Pedestrian detection is a very important task in computer vision and has great potential to apply in many fields, such as automatic assisted driving, intelligent traffic management, etc. It is very challenging because of the multiple views, different illuminations, multiple scales and partial occlusion. To overcome these problems, many researchers have proposed a lot of complicated features [1,2,3,4,5,6,7] to improve the accuracy of this task, but ignored the efficiency. Take the popular object detector [4] for example. It will take more than 4 s per image with the resolution of \(352 \times 288\) and take even more than 30 s per image with the resolution of \(1280 \times 720\) on the 4-core desktop computer. Nowadays with the wide application of high resolution cameras, this problem is more and more serious and has become a bottleneck for real-time application.

From the common framework of pedestrian detection, we can see that the time cost is proportional to the product of two parts. One is the time complexity of the detector, and the other is the time for probing the object candidates. For the exhaustive search, such as sliding window technique, there are usually tens of thousands of probing candidates for pedestrian classification and location. So many researchers have carried out the work in the above two aspects to improve the efficiency of the pedestrian detection [8,9,10,11,12]. Felzenszwalb et al. [9] proposed a cascade part pruning strategy to speed up the deformable part model by more than ten times. In [8], Yan etal leveraged the low rank constraint on root filter to get a 2D correlation between root filter and feature map, and used the lookup table to speed up the HOG extraction. And it was 4 times faster than the current fastest DPM method with similar accuracy. Besides, many other efforts, called region proposal, have be done to get the object location candidate prior to object detection. In [10], Sande et al proposed a hierarchical framework, named selective search, to generate approximate 2000 regions per image by color segmentation and the recall was up to \(97\%\). Compared with the exhaustive search, it was much effective. However, due to the computation complexity of selective search, it is not very fit for the real-time application.
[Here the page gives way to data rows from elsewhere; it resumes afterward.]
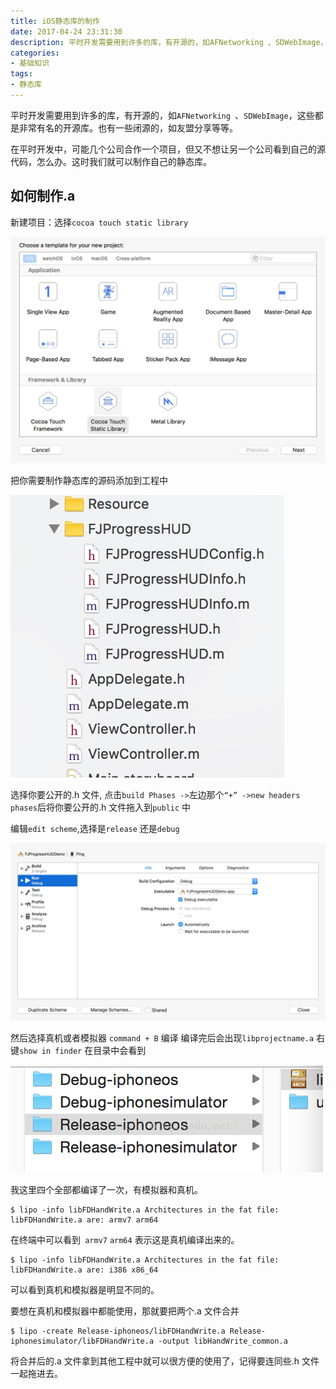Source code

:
 ```yaml
---
title: iOS静态库的制作
date: 2017-04-24 23:31:30
description: 平时开发需要用到许多的库，有开源的，如AFNetworking 、SDWebImage，这些都是非常有名的开源库。也有一些闭源的，如友盟分享等等
categories:
- 基础知识
tags:
- 静态库
---
```


平时开发需要用到许多的库，有开源的，如`AFNetworking `、`SDWebImage`，这些都是非常有名的开源库。也有一些闭源的，如友盟分享等等。

在平时开发中，可能几个公司合作一个项目，但又不想让另一个公司看到自己的源代码，怎么办。这时我们就可以制作自己的静态库。

## 如何制作.a

新建项目：选择`cocoa touch static library`

![png1](/assets/images/jtkzz1.jpg)

把你需要制作静态库的源码添加到工程中

![png1](/assets/images/jtkzz2.jpg)

选择你要公开的.h 文件,
点击`build Phases ->`左边那个`“+” ->new headers phases`后将你要公开的.h 文件拖入到`public` 中

编辑`edit scheme`,选择是`release` 还是`debug`

![png1](/assets/images/jtkzz3.jpg)

然后选择真机或者模拟器
`command + B` 编译
编译完后会出现`libprojectname.a` 右键`show in finder`
在目录中会看到

![png1](/assets/images/jtkzz4.png)

我这里四个全部都编译了一次，有模拟器和真机。

    $ lipo -info libFDHandWrite.a Architectures in the fat file: libFDHandWrite.a are: armv7 arm64

在终端中可以看到` armv7` `arm64` 表示这是真机编译出来的。

    $ lipo -info libFDHandWrite.a Architectures in the fat file: libFDHandWrite.a are: i386 x86_64


可以看到真机和模拟器是明显不同的。

要想在真机和模拟器中都能使用，那就要把两个.a 文件合并

    $ lipo -create Release-iphoneos/libFDHandWrite.a Release-iphonesimulator/libFDHandWrite.a -output libHandWrite_common.a

将合并后的.a 文件拿到其他工程中就可以很方便的使用了，记得要连同些.h 文件一起拖进去。

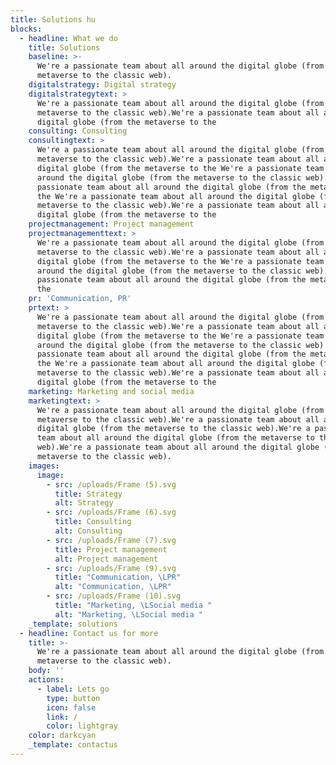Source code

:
 ```yaml
---
title: Solutions hu
blocks:
  - headline: What we do
    title: Solutions
    baseline: >-
      We're a passionate team about all around the digital globe (from the
      metaverse to the classic web).
    digitalstrategy: Digital strategy
    digitalstrategytext: >
      We're a passionate team about all around the digital globe (from the
      metaverse to the classic web).We're a passionate team about all around the
      digital globe (from the metaverse to the
    consulting: Consulting
    consultingtext: >
      We're a passionate team about all around the digital globe (from the
      metaverse to the classic web).We're a passionate team about all around the
      digital globe (from the metaverse to the We're a passionate team about all
      around the digital globe (from the metaverse to the classic web).We're a
      passionate team about all around the digital globe (from the metaverse to
      the We're a passionate team about all around the digital globe (from the
      metaverse to the classic web).We're a passionate team about all around the
      digital globe (from the metaverse to the
    projectmanagement: Project management
    projectmanagementtext: >
      We're a passionate team about all around the digital globe (from the
      metaverse to the classic web).We're a passionate team about all around the
      digital globe (from the metaverse to the We're a passionate team about all
      around the digital globe (from the metaverse to the classic web).We're a
      passionate team about all around the digital globe (from the metaverse to
      the
    pr: 'Communication, PR'
    prtext: >
      We're a passionate team about all around the digital globe (from the
      metaverse to the classic web).We're a passionate team about all around the
      digital globe (from the metaverse to the We're a passionate team about all
      around the digital globe (from the metaverse to the classic web).We're a
      passionate team about all around the digital globe (from the metaverse to
      the We're a passionate team about all around the digital globe (from the
      metaverse to the classic web).We're a passionate team about all around the
      digital globe (from the metaverse to the
    marketing: Marketing and social media
    marketingtext: >
      We're a passionate team about all around the digital globe (from the
      metaverse to the classic web).We're a passionate team about all around the
      digital globe (from the metaverse to the classic web).We're a passionate
      team about all around the digital globe (from the metaverse to the classic
      web).We're a passionate team about all around the digital globe (from the
      metaverse to the classic web).
    images:
      image:
        - src: /uploads/Frame (5).svg
          title: Strategy
          alt: Strategy
        - src: /uploads/Frame (6).svg
          title: Consulting
          alt: Consulting
        - src: /uploads/Frame (7).svg
          title: Project management
          alt: Project management
        - src: /uploads/Frame (9).svg
          title: "Communication, \LPR"
          alt: "Communication, \LPR"
        - src: /uploads/Frame (10).svg
          title: "Marketing, \LSocial media "
          alt: "Marketing, \LSocial media "
    _template: solutions
  - headline: Contact us for more
    title: >-
      We're a passionate team about all around the digital globe (from the
      metaverse to the classic web).
    body: ''
    actions:
      - label: Lets go
        type: button
        icon: false
        link: /
        color: lightgray
    color: darkcyan
    _template: contactus
---
```







































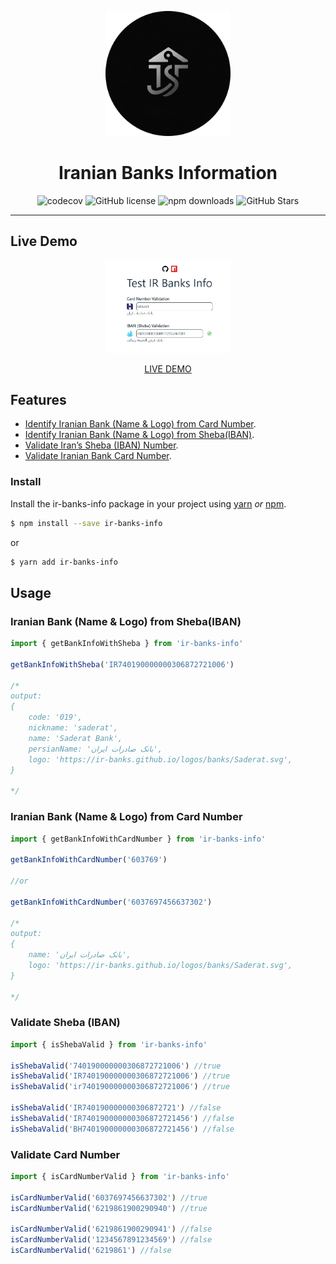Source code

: <div align="center">
	<p align="center">
		<img src="./images/logo.png" width="200" alt="PersianTools logo" />
	</p>
	<h1 align="center">Iranian Banks Information</h1>

![codecov](https://img.shields.io/npm/v/ir-banks-info)
![GitHub license](https://img.shields.io/github/license/ir-banks/ir-banks-info)
![npm downloads](https://img.shields.io/npm/d18m/ir-banks-info.svg)
![GitHub Stars](https://img.shields.io/github/stars/ir-banks/ir-banks-info?style=social)

</div>
<hr />

## Live Demo

<div align="center">
	<p align="center">
		<img src="./images/demo.jpg" width="200" alt="PersianTools logo" />
	</p>
	<a align="center" href="https://irbanks.norouzy.ir/" target="_blank">LIVE DEMO</a>

</div>

## Features

- [Identify Iranian Bank (Name & Logo) from Card Number](#iranian-bank-name--logo-from-card-number).
- [Identify Iranian Bank (Name & Logo) from Sheba(IBAN)](#iranian-bank-name--logo-from-shebaiban).
- [Validate Iran’s Sheba (IBAN) Number](#validate-sheba-iban).
- [Validate Iranian Bank Card Number](#validate-card-number).

### Install

Install the ir-banks-info package in your project using <a href="https://yarnpkg.com/en/" target="_blank">yarn</a> <em>or</em> <a href="https://docs.npmjs.com/cli/npm" target="_blank">npm</a>.

```bash
$ npm install --save ir-banks-info
```

or

```bash
$ yarn add ir-banks-info
```

## Usage

### Iranian Bank (Name & Logo) from Sheba(IBAN)

```javascript
import { getBankInfoWithSheba } from 'ir-banks-info'

getBankInfoWithSheba('IR740190000000306872721006')

/*
output:
{
    code: '019',
    nickname: 'saderat',
    name: 'Saderat Bank',
    persianName: 'بانک صادرات ایران',
    logo: 'https://ir-banks.github.io/logos/banks/Saderat.svg',
}

*/
```

### Iranian Bank (Name & Logo) from Card Number

```javascript
import { getBankInfoWithCardNumber } from 'ir-banks-info'

getBankInfoWithCardNumber('603769')

//or

getBankInfoWithCardNumber('6037697456637302')

/*
output:
{
    name: 'بانک صادرات ایران',
    logo: 'https://ir-banks.github.io/logos/banks/Saderat.svg',
}

*/
```

### Validate Sheba (IBAN)

```javascript
import { isShebaValid } from 'ir-banks-info'

isShebaValid('740190000000306872721006') //true
isShebaValid('IR740190000000306872721006') //true
isShebaValid('ir740190000000306872721006') //true

isShebaValid('IR740190000000306872721') //false
isShebaValid('IR740190000000306872721456') //false
isShebaValid('BH740190000000306872721456') //false
```

### Validate Card Number

```javascript
import { isCardNumberValid } from 'ir-banks-info'

isCardNumberValid('6037697456637302') //true
isCardNumberValid('6219861900290940') //true

isCardNumberValid('6219861900290941') //false
isCardNumberValid('1234567891234569') //false
isCardNumberValid('6219861') //false
```
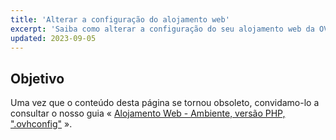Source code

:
 ```yaml
---
title: 'Alterar a configuração do alojamento web'
excerpt: 'Saiba como alterar a configuração do seu alojamento web da OVH'
updated: 2023-09-05
---
```


## Objetivo

Uma vez que o conteúdo desta página se tornou obsoleto, convidamo-lo a consultar o nosso guia « [Alojamento Web - Ambiente, versão PHP, ".ovhconfig"](/pages/web_cloud/web_hosting/configure_your_web_hosting) ».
Zitnick [11] proposed a method, named Edgebox, to gain the region candidates at a lightweight computational cost, but its recall rate is relatively low. Other approaches are also facing similar problems. Recently, deep neural network, named deep learning, has become the state-of-the-art approach in object detection [13, 14]. But this kind of methods are too complex to need auxiliary computation equipment, such as GPU, to complete the long-term training and testing.

From the above analysis, we can see that the time consumption of feature extraction is the key for efficient pedestrian detection. Is there an approach that the time consumption is approximately fixed for most of features? In this paper, we proposed a framework based on sparse coding to conduct the feature extraction online by linear combination of features of dictionary atoms extracted offline. This is based on the assumption that the natural image can be linearly combined by the patches sparsely. If the feature satisfies the linear superposition principle, the feature extraction can be synthesized online and the time consumption is just decided by the image decomposition.

2 Related Work

Our work is aspired by [15, 16]. The core idea in [15] is the shared representations. And an intermediate representation, called sparselet, for deformable part models was proposed for multi-class object detection. In this model, sparse coding of part filters was used to represent each filter as a sparse linear combination of shared dictionary elements, which are the parameters of the part filter. Reconstruction of the original part filter responses via sparse matrix-vector product reduces computation relative to conventional part filter convolutions. The main defect is the sacrifice of the performance. In [16], sparselet was reformulated in a general structured output prediction framework leading to larger speedup factors with no decrease in task performance. We think more deeply about the problem. Compared with them, our model has smaller granularity and is more general. Our main contribution is that we first consider the feature response synthesization for feature extraction for any pedestrian detection framework by sparse coding. And we demonstrate that the synthesized feature has comparable performance with fast feature extraction for online pedestrian detection.

Fig. 1.
figure 1

The framework of feature response synthesization for pedestrian detection.

3 Our Framework

In this section, we will introduce the framework in details. Our model is based on the fact that natural image can be represented by linear combination of redundant bases. There are two stages (offline training and online detecting) in our framework. According to standard sparse representation, we first learn a representative dictionary in the training dataset under the minimum reconstruction error and sparsity constraint. And then the response matrix is created by conducting the feature extraction operation on the items of the dictionary (the item is regarded as patches). On the detecting stage, an input image is represented by the sparse representative vector on the learned dictionary. In the vector, only a few items are non-zero. And then the feature response synthesization is regarded as the linear combination of the representative vector and the row items of the response matrix (shown as Fig. 1).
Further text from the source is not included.